> _Instructions for the task_
Repeat the entries below exactly. Begin with the first line and end with the line that contains "This API is".

> _Input for this task_

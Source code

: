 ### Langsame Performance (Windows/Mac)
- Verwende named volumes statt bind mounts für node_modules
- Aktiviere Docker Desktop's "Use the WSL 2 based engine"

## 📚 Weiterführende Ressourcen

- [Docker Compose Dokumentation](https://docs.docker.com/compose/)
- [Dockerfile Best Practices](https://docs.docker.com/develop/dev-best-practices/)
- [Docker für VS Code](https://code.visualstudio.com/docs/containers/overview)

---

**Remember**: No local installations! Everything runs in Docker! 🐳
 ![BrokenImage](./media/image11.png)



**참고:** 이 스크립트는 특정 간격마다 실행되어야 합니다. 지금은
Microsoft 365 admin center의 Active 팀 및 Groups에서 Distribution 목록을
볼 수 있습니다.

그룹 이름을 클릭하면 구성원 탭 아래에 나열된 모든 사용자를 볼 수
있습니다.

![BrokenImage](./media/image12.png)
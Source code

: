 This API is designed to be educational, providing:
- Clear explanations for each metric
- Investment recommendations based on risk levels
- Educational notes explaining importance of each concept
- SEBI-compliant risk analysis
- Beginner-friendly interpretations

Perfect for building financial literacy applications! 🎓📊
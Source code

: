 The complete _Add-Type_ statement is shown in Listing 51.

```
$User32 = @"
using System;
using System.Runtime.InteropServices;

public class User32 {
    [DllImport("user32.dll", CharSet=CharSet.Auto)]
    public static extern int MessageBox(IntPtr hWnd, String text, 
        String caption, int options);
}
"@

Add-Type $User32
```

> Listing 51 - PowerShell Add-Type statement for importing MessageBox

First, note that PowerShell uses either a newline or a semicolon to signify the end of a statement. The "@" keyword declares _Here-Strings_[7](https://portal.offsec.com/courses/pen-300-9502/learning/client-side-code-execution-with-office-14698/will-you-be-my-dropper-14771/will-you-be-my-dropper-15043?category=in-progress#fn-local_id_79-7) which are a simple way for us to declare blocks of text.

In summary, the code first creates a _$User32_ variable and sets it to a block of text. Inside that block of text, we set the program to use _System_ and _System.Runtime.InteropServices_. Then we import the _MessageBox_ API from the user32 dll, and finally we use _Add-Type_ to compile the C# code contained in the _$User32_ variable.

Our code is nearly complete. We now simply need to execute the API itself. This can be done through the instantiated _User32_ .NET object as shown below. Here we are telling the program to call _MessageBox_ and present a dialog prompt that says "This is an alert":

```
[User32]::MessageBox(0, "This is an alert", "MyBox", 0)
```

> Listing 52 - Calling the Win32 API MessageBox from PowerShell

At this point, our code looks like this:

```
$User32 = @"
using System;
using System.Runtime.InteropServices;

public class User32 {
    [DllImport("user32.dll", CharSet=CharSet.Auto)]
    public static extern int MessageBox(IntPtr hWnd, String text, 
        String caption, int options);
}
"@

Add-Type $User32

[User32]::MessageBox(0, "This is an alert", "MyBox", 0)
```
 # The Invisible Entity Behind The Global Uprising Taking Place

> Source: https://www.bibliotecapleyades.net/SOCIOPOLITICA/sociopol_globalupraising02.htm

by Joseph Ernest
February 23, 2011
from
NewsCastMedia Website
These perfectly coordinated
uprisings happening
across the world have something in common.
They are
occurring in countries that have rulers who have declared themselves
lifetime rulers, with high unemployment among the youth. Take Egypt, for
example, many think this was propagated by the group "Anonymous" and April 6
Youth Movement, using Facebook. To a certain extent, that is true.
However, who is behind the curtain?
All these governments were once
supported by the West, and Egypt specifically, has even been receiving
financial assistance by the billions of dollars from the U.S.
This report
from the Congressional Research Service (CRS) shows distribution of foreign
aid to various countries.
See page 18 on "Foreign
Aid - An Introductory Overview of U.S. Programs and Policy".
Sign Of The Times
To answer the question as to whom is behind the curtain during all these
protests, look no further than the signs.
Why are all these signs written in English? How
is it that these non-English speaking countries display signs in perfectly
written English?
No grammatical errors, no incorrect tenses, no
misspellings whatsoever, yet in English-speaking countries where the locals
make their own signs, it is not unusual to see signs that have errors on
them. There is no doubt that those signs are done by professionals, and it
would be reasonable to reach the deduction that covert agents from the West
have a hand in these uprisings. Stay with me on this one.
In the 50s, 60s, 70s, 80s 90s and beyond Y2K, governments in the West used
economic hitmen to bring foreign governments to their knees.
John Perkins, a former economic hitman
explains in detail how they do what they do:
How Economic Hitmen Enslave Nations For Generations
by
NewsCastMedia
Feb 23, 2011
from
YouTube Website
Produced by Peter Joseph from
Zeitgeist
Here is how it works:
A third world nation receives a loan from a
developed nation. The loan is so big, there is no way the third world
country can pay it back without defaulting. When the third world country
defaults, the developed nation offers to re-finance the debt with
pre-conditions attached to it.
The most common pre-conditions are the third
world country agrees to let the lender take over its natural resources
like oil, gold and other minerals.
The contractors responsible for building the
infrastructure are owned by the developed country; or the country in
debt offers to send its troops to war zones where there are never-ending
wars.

> _Your response_
Source code

: ### Langsame Performance (Windows/Mac)
- Verwende named volumes statt bind mounts für node_modules
- Aktiviere Docker Desktop's "Use the WSL 2 based engine"

## 📚 Weiterführende Ressourcen

- [Docker Compose Dokumentation](https://docs.docker.com/compose/)
- [Dockerfile Best Practices](https://docs.docker.com/develop/dev-best-practices/)
- [Docker für VS Code](https://code.visualstudio.com/docs/containers/overview)

---

**Remember**: No local installations! Everything runs in Docker! 🐳
 ![BrokenImage](./media/image11.png)



**참고:** 이 스크립트는 특정 간격마다 실행되어야 합니다. 지금은
Microsoft 365 admin center의 Active 팀 및 Groups에서 Distribution 목록을
볼 수 있습니다.

그룹 이름을 클릭하면 구성원 탭 아래에 나열된 모든 사용자를 볼 수
있습니다.

![BrokenImage](./media/image12.png)
Source code

: This API is designed to be educational, providing:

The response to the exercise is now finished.